**Aim of the exercise:** Below are records; quote them exactly from the first line through the line that contains "- Crie um botão em cada repositório para deletar".

◇ ◇ ◇

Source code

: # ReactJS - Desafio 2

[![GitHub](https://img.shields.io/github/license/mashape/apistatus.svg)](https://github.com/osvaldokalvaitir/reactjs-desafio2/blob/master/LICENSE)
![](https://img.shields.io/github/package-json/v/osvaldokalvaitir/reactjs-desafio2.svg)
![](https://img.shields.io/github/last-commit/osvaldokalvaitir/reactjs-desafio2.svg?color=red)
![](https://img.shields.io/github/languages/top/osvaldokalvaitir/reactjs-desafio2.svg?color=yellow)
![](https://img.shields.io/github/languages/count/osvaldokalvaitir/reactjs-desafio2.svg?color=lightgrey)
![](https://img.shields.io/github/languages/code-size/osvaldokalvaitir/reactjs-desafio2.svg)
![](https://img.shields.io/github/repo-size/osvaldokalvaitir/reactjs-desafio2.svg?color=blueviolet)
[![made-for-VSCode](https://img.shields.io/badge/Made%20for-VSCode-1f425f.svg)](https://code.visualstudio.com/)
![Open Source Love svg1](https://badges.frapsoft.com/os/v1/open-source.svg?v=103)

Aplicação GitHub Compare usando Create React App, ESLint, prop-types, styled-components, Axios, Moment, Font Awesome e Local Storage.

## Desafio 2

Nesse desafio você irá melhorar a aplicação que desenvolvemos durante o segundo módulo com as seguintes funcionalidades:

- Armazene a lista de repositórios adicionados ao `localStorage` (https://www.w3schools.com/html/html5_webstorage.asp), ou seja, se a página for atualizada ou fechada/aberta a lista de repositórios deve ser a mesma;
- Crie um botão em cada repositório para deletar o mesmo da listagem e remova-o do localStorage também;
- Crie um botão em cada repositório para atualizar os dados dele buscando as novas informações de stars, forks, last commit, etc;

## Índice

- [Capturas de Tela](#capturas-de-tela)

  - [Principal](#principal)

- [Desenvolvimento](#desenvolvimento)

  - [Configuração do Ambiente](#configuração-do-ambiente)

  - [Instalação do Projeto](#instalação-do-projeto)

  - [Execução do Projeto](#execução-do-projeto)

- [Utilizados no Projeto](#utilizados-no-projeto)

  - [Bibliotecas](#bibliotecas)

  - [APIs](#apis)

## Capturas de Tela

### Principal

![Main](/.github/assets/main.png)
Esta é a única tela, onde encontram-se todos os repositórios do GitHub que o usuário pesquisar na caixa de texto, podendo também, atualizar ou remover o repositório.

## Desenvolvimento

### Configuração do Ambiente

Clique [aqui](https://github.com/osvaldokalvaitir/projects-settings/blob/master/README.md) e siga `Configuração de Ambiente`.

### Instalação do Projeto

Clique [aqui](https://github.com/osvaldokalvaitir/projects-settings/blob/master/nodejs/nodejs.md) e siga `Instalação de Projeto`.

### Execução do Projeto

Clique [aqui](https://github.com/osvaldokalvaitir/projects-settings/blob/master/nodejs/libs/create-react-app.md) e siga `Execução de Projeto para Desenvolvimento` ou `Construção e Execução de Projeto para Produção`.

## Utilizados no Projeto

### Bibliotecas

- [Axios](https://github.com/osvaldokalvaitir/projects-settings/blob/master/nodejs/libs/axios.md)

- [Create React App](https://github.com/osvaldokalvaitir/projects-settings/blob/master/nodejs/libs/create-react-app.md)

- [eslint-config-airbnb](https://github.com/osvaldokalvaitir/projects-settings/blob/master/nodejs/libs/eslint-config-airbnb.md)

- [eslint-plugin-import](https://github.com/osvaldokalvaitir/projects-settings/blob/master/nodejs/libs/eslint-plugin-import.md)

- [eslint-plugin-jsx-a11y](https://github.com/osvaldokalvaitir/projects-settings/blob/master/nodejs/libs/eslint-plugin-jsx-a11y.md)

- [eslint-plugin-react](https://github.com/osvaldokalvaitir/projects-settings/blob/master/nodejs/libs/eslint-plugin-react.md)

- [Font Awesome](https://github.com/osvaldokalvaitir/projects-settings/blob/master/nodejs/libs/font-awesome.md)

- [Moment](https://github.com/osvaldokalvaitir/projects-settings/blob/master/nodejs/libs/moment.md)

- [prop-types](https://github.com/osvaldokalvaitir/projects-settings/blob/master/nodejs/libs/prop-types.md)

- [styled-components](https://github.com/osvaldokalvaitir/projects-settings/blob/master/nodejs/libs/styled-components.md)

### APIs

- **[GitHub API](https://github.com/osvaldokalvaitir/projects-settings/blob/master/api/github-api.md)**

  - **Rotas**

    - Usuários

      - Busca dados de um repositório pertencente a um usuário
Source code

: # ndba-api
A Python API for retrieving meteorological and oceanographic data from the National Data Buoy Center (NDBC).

◇ ◇ ◇

**Response below:**
Source code

: # ReactJS - Desafio 2

[![GitHub](https://img.shields.io/github/license/mashape/apistatus.svg)](https://github.com/osvaldokalvaitir/reactjs-desafio2/blob/master/LICENSE)
![](https://img.shields.io/github/package-json/v/osvaldokalvaitir/reactjs-desafio2.svg)
![](https://img.shields.io/github/last-commit/osvaldokalvaitir/reactjs-desafio2.svg?color=red)
![](https://img.shields.io/github/languages/top/osvaldokalvaitir/reactjs-desafio2.svg?color=yellow)
![](https://img.shields.io/github/languages/count/osvaldokalvaitir/reactjs-desafio2.svg?color=lightgrey)
![](https://img.shields.io/github/languages/code-size/osvaldokalvaitir/reactjs-desafio2.svg)
![](https://img.shields.io/github/repo-size/osvaldokalvaitir/reactjs-desafio2.svg?color=blueviolet)
[![made-for-VSCode](https://img.shields.io/badge/Made%20for-VSCode-1f425f.svg)](https://code.visualstudio.com/)
![Open Source Love svg1](https://badges.frapsoft.com/os/v1/open-source.svg?v=103)

Aplicação GitHub Compare usando Create React App, ESLint, prop-types, styled-components, Axios, Moment, Font Awesome e Local Storage.

## Desafio 2

Nesse desafio você irá melhorar a aplicação que desenvolvemos durante o segundo módulo com as seguintes funcionalidades:

- Armazene a lista de repositórios adicionados ao `localStorage` (https://www.w3schools.com/html/html5_webstorage.asp), ou seja, se a página for atualizada ou fechada/aberta a lista de repositórios deve ser a mesma;
- Crie um botão em cada repositório para deletar o mesmo da listagem e remova-o do localStorage também;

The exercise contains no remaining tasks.